Contre-argument face au multiculturalisme
Pour Elisa Goudin-Steinmann, spécialiste de l'histoire culturelle contemporaine de l'Allemagne, «la Leitkultur est un terme très flou et est instrumentalisée par l'extrême droite». Cette question autour de la culture de référence avait déjà été posée par un membre de la CDU dans les années 2000, à l'époque utilisée comme un contre-argument face au multiculturalisme, et alors qu'étaient interrogées les frontières culturelles de l'Europe. Le débat avait rapidement dérapé sur la question de l'islam. «La dimension religieuse est à prendre en considération dans ce débat», ajoute Elisa Goudin-Steinmann. La CDU «incarne une vision chrétienne de l'Europe et s'oppose donc au multiculturalisme religieux». Le ministre fédéral de l'Intérieur ne met pas tout le monde d'accord au sein du parti. « L'ex-président Christian Wulff (CDU) est resté dans les mémoires pour avoir dit cette phrase : "L'islam aussi appartient à l'Allemagne" », rappelle Stefan Kuzmany.
« Tactique de campagne »
Le débat est lancé. Les médias et les politiques s'en sont saisi avant d'être repris sur les réseaux sociaux. Le Parti social-démocrate allemand parle d'une «mise en scène gênante». Frauke Petry présidente du parti d'extrême droite AFD évoque sur Twitter «une tactique de campagne» à deux semaines des élections du parlement régional de Rhénanie du Nord. Sur les réseaux sociaux, certains ironisent et reprennent sous forme de hashtag le terme Leitkultur avec diverses curiosités culturelles allant de la paire de sandales-chaussettes à la bière. Une manière de montrer que parler de culture dominante n'a pas réellement de sens.

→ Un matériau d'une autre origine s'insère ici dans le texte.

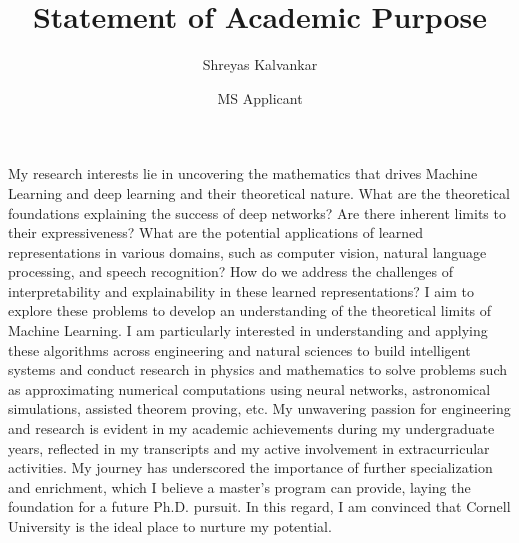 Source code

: \documentclass{article}
\title{Statement of Academic Purpose}
\author{Shreyas Kalvankar}
\date{MS Applicant}
\begin{document}
  \maketitle%
  \thispagestyle{empty}

\vspace{5pt} 
\hspace{0.25in}My research interests lie in uncovering the mathematics that
drives Machine Learning and deep learning and their theoretical nature. What are
the theoretical foundations explaining the success of deep networks? Are there
inherent limits to their expressiveness? What are the potential applications of
learned representations in various domains, such as computer vision, natural
language processing, and speech recognition? How do we address the challenges of
interpretability and explainability in these learned representations? I aim to
explore these problems to develop an understanding of the theoretical limits of
Machine Learning. I am particularly interested in understanding and applying
these algorithms across engineering and natural sciences to build intelligent
systems and conduct research in physics and mathematics to solve problems such
as approximating numerical computations using neural networks, astronomical
simulations, assisted theorem proving, etc. My unwavering passion for
engineering and research is evident in my academic achievements during my
undergraduate years, reflected in my transcripts and my active involvement in
extracurricular activities. My journey has underscored the importance of further
specialization and enrichment, which I believe a master's program can provide,
laying the foundation for a future Ph.D. pursuit. In this regard, I am convinced
that Cornell University is the ideal place to nurture my potential.
\end{document}
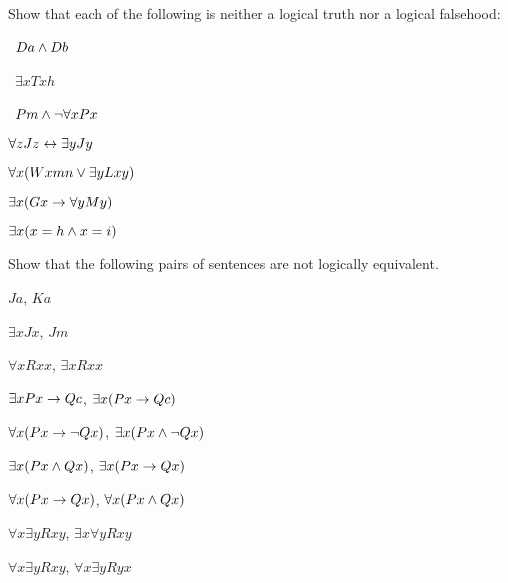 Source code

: 
\practiceproblems


\problempart
\label{pr.Contingent}
Show that each of the following is neither a logical truth nor a logical falsehood:
\begin{earg}
\item \leftsolutions\ $Da \wedge Db$
\item \leftsolutions\ $\exists x Txh$
\item \leftsolutions\ $Pm \wedge \neg\forall x Px$
\item $\forall z Jz \leftrightarrow \exists y Jy$
\item $\forall x (Wxmn \vee \exists yLxy)$
\item $\exists x (Gx \rightarrow \forall y My)$
\item $\exists x (x = h \wedge x = i)$
\end{earg}

\solutions
\problempart
\label{pr.NotEquiv}
Show that the following pairs of sentences are not logically equivalent.
\begin{earg}
\item $Ja$, $Ka$
\item $\exists x Jx$, $Jm$
\item $\forall x Rxx$, $\exists x Rxx$
\item $\exists x Px \rightarrow Qc$, $\exists x (Px \rightarrow Qc)$
\item $\forall x(Px \rightarrow \neg Qx)$, $\exists x(Px \wedge \neg Qx)$
\item $\exists x(Px \wedge Qx)$, $\exists x(Px \rightarrow Qx)$
\item $\forall x(Px\rightarrow Qx)$, $\forall x(Px \wedge Qx)$
\item $\forall x\exists y Rxy$, $\exists x\forall y Rxy$
\item $\forall x\exists y Rxy$, $\forall x\exists y Ryx$
\end{earg}



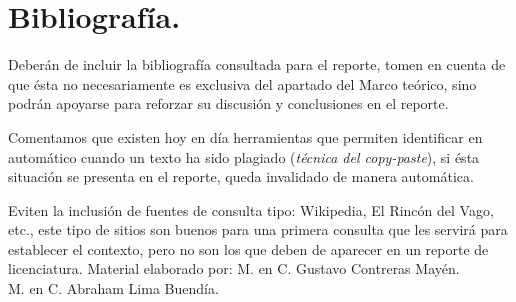 \section{Bibliografía.}
Deberán de incluir la bibliografía consultada para el reporte, tomen en cuenta de que ésta no necesariamente es exclusiva del apartado del Marco teórico, sino podrán apoyarse para reforzar su discusión y conclusiones en el reporte.
\par
Comentamos que existen hoy en día herramientas que permiten identificar en automático cuando un texto ha sido plagiado (\emph{técnica del copy-paste}), si ésta situación se presenta en el reporte, queda invalidado de manera automática.
\par
Eviten la inclusión de fuentes de consulta tipo: Wikipedia, El Rincón del Vago, etc., este tipo de sitios son buenos para una primera consulta que les servirá para establecer el contexto, pero no son los que deben de aparecer en un reporte de licenciatura.
\vfill
\small{Material elaborado por: M. en C. Gustavo Contreras Mayén. \\ \hspace*{4.57cm} M. en C. Abraham Lima Buendía.}

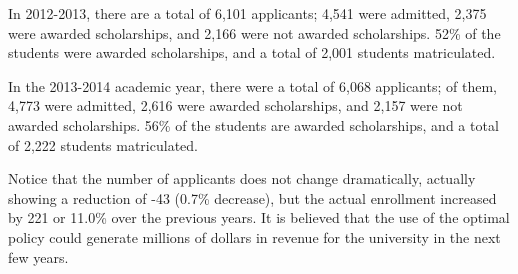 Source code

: \documentclass[12pt,english]{report}
\begin{document}
In 2012-2013, there are a total of 6,101 applicants; 4,541  were admitted, 2,375 were awarded scholarships, and 2,166 were not awarded scholarships. 52\% of the students were awarded scholarships, and a total of 2,001 students matriculated.

In the 2013-2014 academic year, there were a total of 6,068 applicants; of them, 4,773 were admitted, 2,616 were awarded scholarships, and 2,157 were not awarded scholarships. 56\% of the students are awarded scholarships, and a total of 2,222 students matriculated.

Notice that the number of applicants does not change dramatically, actually showing a reduction of -43 (0.7\% decrease), but the actual enrollment increased by 221  or 11.0\% over the previous years.  It is believed that the use of the optimal policy could generate millions of dollars  in revenue for the university in the next few years.

\end{document}
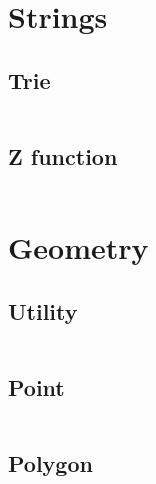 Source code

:\section{Strings}
  \subsection{Trie}
    \inputminted{cpp}{library/strings/trie.hpp}
  \subsection{Z function}
    \inputminted{cpp}{library/strings/z_function.hpp}

\section{Geometry}
  \subsection{Utility}
    \inputminted{cpp}{library/geo/geoutil.hpp}
  \subsection{Point}
    \inputminted{cpp}{library/geo/point.hpp}
  \subsection{Polygon}
    \inputminted{cpp}{library/geo/polygon.hpp} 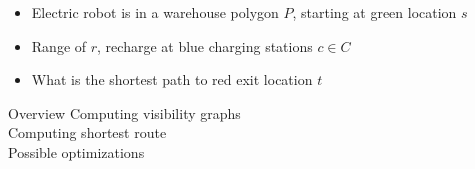 \begin{frame}
\begin{center}
\vspace{-2em}
%
%
\end{center}

\begin{itemize}
\item Electric robot is in a warehouse polygon $P$, starting at green location $s$
\item Range of $r$, recharge at blue charging stations $c \in C$
\item What is the shortest path to red exit location $t$
\end{itemize}

\end{frame}

\begin{frame}{Overview}
Computing visibility graphs
\\[2em]
Computing shortest route
\\[2em]
Possible optimizations
\end{frame}

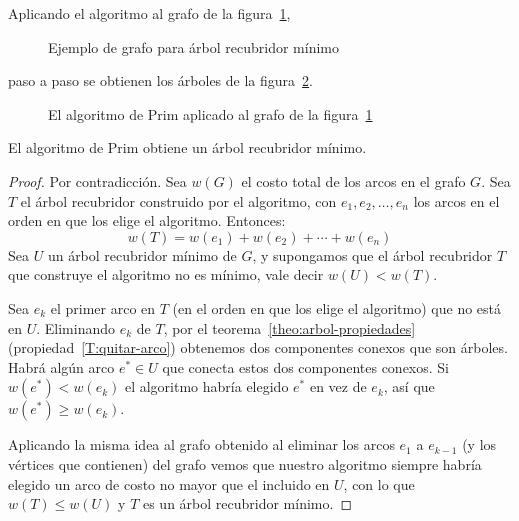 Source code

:   Aplicando el algoritmo al grafo de la figura~\ref{fig:MST},
  \begin{figure}
    \centering
    \caption{Ejemplo de grafo para árbol recubridor mínimo}
    \label{fig:MST}
  \end{figure}
  paso a paso se obtienen los árboles de la figura~\ref{fig:Prim}.
  \begin{figure}
    \centering
    \hspace{2em}%

    \hspace{2em}%

    \caption{El algoritmo de Prim
	     aplicado al grafo de la figura~\ref{fig:MST}}
    \label{fig:Prim}
  \end{figure}

  \begin{theorem}
    El algoritmo de Prim obtiene un árbol recubridor mínimo.
  \end{theorem}
  \begin{proof}
    Por contradicción.%
    Sea \(w(G)\)  el costo total de los arcos en el grafo \(G\).
    Sea \(T\) el árbol recubridor construido por el algoritmo,
    con \(e_1, e_2, \dots, e_n\) los arcos
    en el orden en que los elige el algoritmo.
    Entonces:
    \begin{equation*}
      w(T) = w(e_1) + w(e_2) + \dotsb + w(e_n)
    \end{equation*}
    Sea \(U\) un árbol recubridor mínimo de \(G\),
    y supongamos que el árbol recubridor \(T\)
    que construye el algoritmo
    no es mínimo,
    vale decir \(w(U) < w(T)\).

    Sea \(e_k\) el primer arco en \(T\)
    (en el orden en que los elige el algoritmo)
    que no está en \(U\).
    Eliminando \(e_k\) de \(T\),
    por el teorema~\ref{theo:arbol-propiedades}
    (propiedad~\ref{T:quitar-arco})
    obtenemos dos componentes conexos que son árboles.
    Habrá algún arco \(e^{*} \in U\)
    que conecta estos dos componentes conexos.
    Si \(w(e^{*}) < w(e_k)\)
    el algoritmo habría elegido \(e^{*}\) en vez de \(e_k\),
    así que \(w(e^{*}) \ge w(e_k)\).

    Aplicando la misma idea al grafo obtenido
    al eliminar los arcos \(e_1\) a \(e_{k - 1}\)
    (y los vértices que contienen)
    del grafo
    vemos que nuestro algoritmo siempre habría elegido un arco
    de costo no mayor
    que el incluido en \(U\),
    con lo que \(w(T) \le w(U)\)
    y \(T\) es un árbol recubridor mínimo.
  \end{proof}

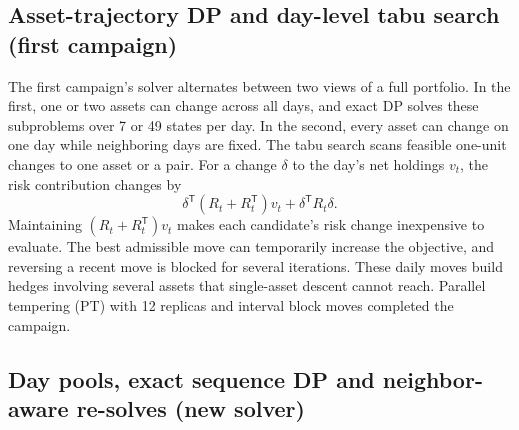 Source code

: \documentclass[a4paper]{article}
\begin{document}
\subsection{Asset-trajectory DP and day-level tabu search (first campaign)}

The first campaign's solver alternates between two views of a full portfolio.
In the first, one or two assets can change across all days, and exact DP solves these subproblems over 7 or 49
states per day. In the second, every asset can change on one day while neighboring days are fixed. The tabu search
scans feasible one-unit changes to one asset or a pair. For a change \(\delta\) to the day's net holdings \(v_t\),
the risk contribution changes by
\[
\delta^\mathsf{T}(R_t+R_t^\mathsf{T})v_t+\delta^\mathsf{T}R_t\delta .
\]
Maintaining \((R_t+R_t^\mathsf{T})v_t\) makes each candidate's risk change inexpensive to evaluate.
The best admissible move can temporarily increase the objective, and reversing a recent move is blocked for several iterations.
These daily moves build hedges involving several assets that single-asset descent cannot reach.
Parallel tempering (PT) with 12 replicas and interval block moves completed the campaign.

\subsection{Day pools, exact sequence DP and neighbor-aware re-solves (new solver)}
\end{document}
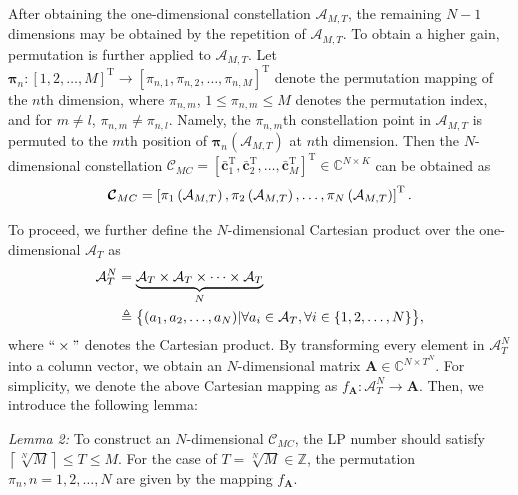 \documentclass[journal]{IEEEtran}
\begin{document}
After obtaining  the one-dimensional constellation  $\mathcal A _{{M,T}}$, the remaining $N-1$ dimensions may be  obtained by the  repetition of  $\mathcal A _{{M,T}}$.  To obtain  a higher  gain, permutation is further applied to  $\mathcal A _{{M,T}}$.  Let   $\boldsymbol {\pi }_{n}:[1,2,\ldots, M ]^{\text{T}} \rightarrow [\pi_{n,1},\pi_{n,2},\ldots, \pi_{n,M} ]^{\text{T}} $ denote  the permutation mapping of the $n$th dimension, where $\pi_{n,m}$, $1 \leq \pi_{n,m} \leq M  $ denotes the permutation index,   and for  $m \neq l$,  $   \pi_{n,m} \neq   \pi_{n,l}$. Namely,  the $\pi_{n,m}$th constellation point in  $\mathcal A _{{M,T}}$ is permuted to the $m$th position of $\boldsymbol {\pi }_{n}(\mathcal A _{{M,T}}) $ at $n$th dimension.  Then the $N$-dimensional constellation $ \boldsymbol {\mathcal C}_{MC} = \left[\mathbf {\bar{c}}_1^{\text{T}}, \mathbf {\bar{c}}_2^{\text{T}}, \ldots, \mathbf {\bar{c}}_M^{\text{T}} \right]^{\text{T}} \in \mathbb C^{N \times K}$ can be obtained as 
\begin{equation}
 \small
     \boldsymbol {\mathcal C}_{MC} = \left[ {\pi }_{1} \left( \mathcal A _{{M,T}} \right),{\pi }_{2} \left( \mathcal A _{{M,T}} \right),\ldots,{\pi }_{N} \left( \mathcal A _{{M,T}} \right)\right]^{\text{T}}.
\end{equation}

To proceed,  we further define the $N$-dimensional Cartesian product  over the  one-dimensional   $\mathcal A _{{T}}$ as 
\begin{equation}
\small
\begin{aligned}
   \mathcal A _{{T}}^{N} & = \underbrace{ \mathcal A _{{T}} \times \mathcal A _{{T}} \times \cdots \times \mathcal A _{{T}}}_{N}  \\ & \triangleq   
     \big\{(a_{1}, a_2, \ldots, a_N)   \vert 
    \forall  a_i  \in \mathcal A _{{T}}, \forall    i \in \{1,2,\ldots,N \} \big\},
\end{aligned}
\end{equation}
 where  $``\times" $  denotes the  Cartesian product. By transforming every  element in $\mathcal A _{{T}}^{N}$ into a column vector, we obtain an $N$-dimensional matrix $\mathbf A \in \mathbb C^{N \times T^N}$. For simplicity, we denote the above  Cartesian mapping as  $ f_{\mathbf A}:  \mathcal A _{{T}}^{N} \rightarrow \mathbf A $.  
Then, we introduce the following lemma:

{\textit{Lemma 2:}} To construct an $N$-dimensional  $  \boldsymbol {\mathcal C}_{MC}$, the LP number should satisfy $\left\lceil   {\sqrt[N]{M}}\right\rceil  \leq T \leq M$. For the case  of $ {T = \sqrt[N]{M}} \in \mathbb Z$, the permutation $\pi_n, n=1,2,\ldots,N$ are given by the    mapping   $ f_{\mathbf A}$.%
  
\end{document}
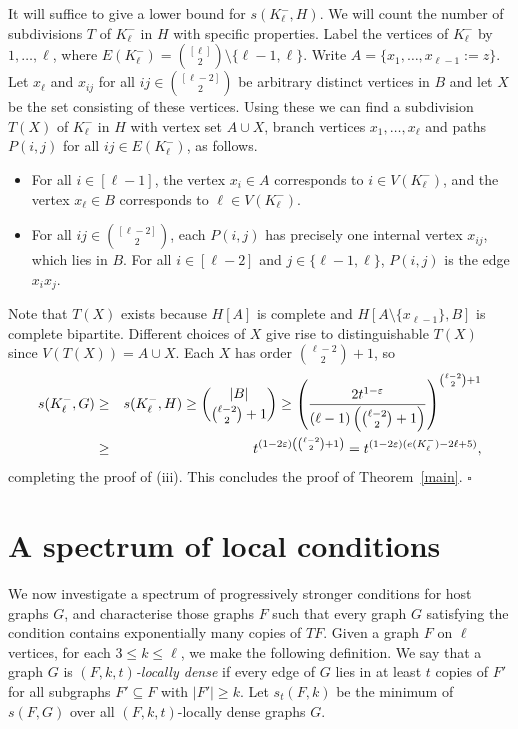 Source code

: \documentclass[12pt]{amsart}
\begin{document}
\medskip
\noindent
It will suffice to give a lower bound for $s(K_\ell^-,H)$.
We will count the number of subdivisions $T$ of $K_\ell^-$ in $H$ with specific properties.
Label the vertices of $K_\ell^-$ by $1,\ldots,\ell$, where $E(K_\ell^-) = \binom{[\ell]}{2}\setminus \lbrace \ell-1,\ell \rbrace$.
Write $A = \lbrace x_1,\ldots,x_{\ell-1} := z \rbrace$.
Let $x_\ell$ and $x_{ij}$ for all $ij \in \binom{[\ell-2]}{2}$ be arbitrary distinct vertices in $B$ and let $X$ be the set consisting of these vertices.
Using these we can find a subdivision $T(X)$ of $K_\ell^-$ in $H$ with vertex set $A \cup X$, branch vertices $x_1,\ldots,x_\ell$ and paths $P(i,j)$ for all $ij \in E(K_\ell^-)$, as follows.
\begin{itemize}
\item For all $i \in [\ell-1]$, the vertex $x_i \in A$ corresponds to $i \in V(K_\ell^-)$, and the vertex $x_\ell \in B$ corresponds to $\ell \in V(K_\ell^-)$.
\item For all $ij \in \binom{[\ell-2]}{2}$, each $P(i,j)$ has precisely one internal vertex $x_{ij}$, which lies in $B$. For all $i \in [\ell-2]$ and $j \in \lbrace \ell-1,\ell \rbrace$, $P(i,j)$ is the edge $x_ix_j$. 
\end{itemize}
Note that $T(X)$ exists because $H[A]$ is complete and $H[A \setminus \lbrace x_{\ell-1} \rbrace,B]$ is complete bipartite. Different choices of $X$ give rise to distinguishable $T(X)$ since $V(T(X)) = A \cup X$.
Each $X$ has order $\binom{\ell-2}{2}+1$, so
\begin{eqnarray*}
s(K_\ell^-,G) &\geq& s(K_\ell^-,H) \geq \binom{|B|}{\binom{\ell-2}{2}+1} \geq \left(\frac{2t^{1-{\varepsilon}}}{(\ell-1)\left(\binom{\ell-2}{2}+1\right)}\right)^{\binom{\ell-2}{2}+1}\\
& \geq &t^{(1-2{\varepsilon})\left(\binom{\ell-2}{2}+1\right)}= t^{(1-2{\varepsilon})(e(K_\ell^-)-2\ell+5)},
\end{eqnarray*}
completing the proof of (iii).
This concludes the proof of Theorem~\ref{main}.
\hfill$\square$

\section{A spectrum of local conditions}\label{sec-ext}
We now investigate a spectrum of progressively stronger conditions for host graphs $G$, and characterise those graphs $F$ such that every graph $G$ satisfying the condition contains exponentially many copies of $TF$.
Given a graph $F$ on $\ell$ vertices, for each $3 \leq k \leq \ell$, we make the following definition. 
We say that a graph $G$ is \emph{$(F,k,t)$-locally dense} if every edge of $G$ lies in at least $t$ copies of $F'$ for all subgraphs $F' \subseteq F$ with $|F'| \geq k$.
Let $s_t(F,k)$ be the minimum of $s(F,G)$ over all $(F,k,t)$-locally dense graphs $G$.
\end{document}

Wie viele Bier muss ich denn jetzt zum Abend trinken?#leitkultur
— Stephan F. ☕ (@Stephan535) May 1, 2017
Stephan F. - Combien de bières dois-je maintenant boire chaque soir ? #Leitkultur
#Leitkultur auf den Punkt! Und Sandalen!!!! https://t.co/6HrmLyRO3s
— Daniel Lücking (@DanielLuecking) April 30, 2017
Daniel Lücking - #Leitkultur en vient à l'essentiel ! Et aux sandales !!!!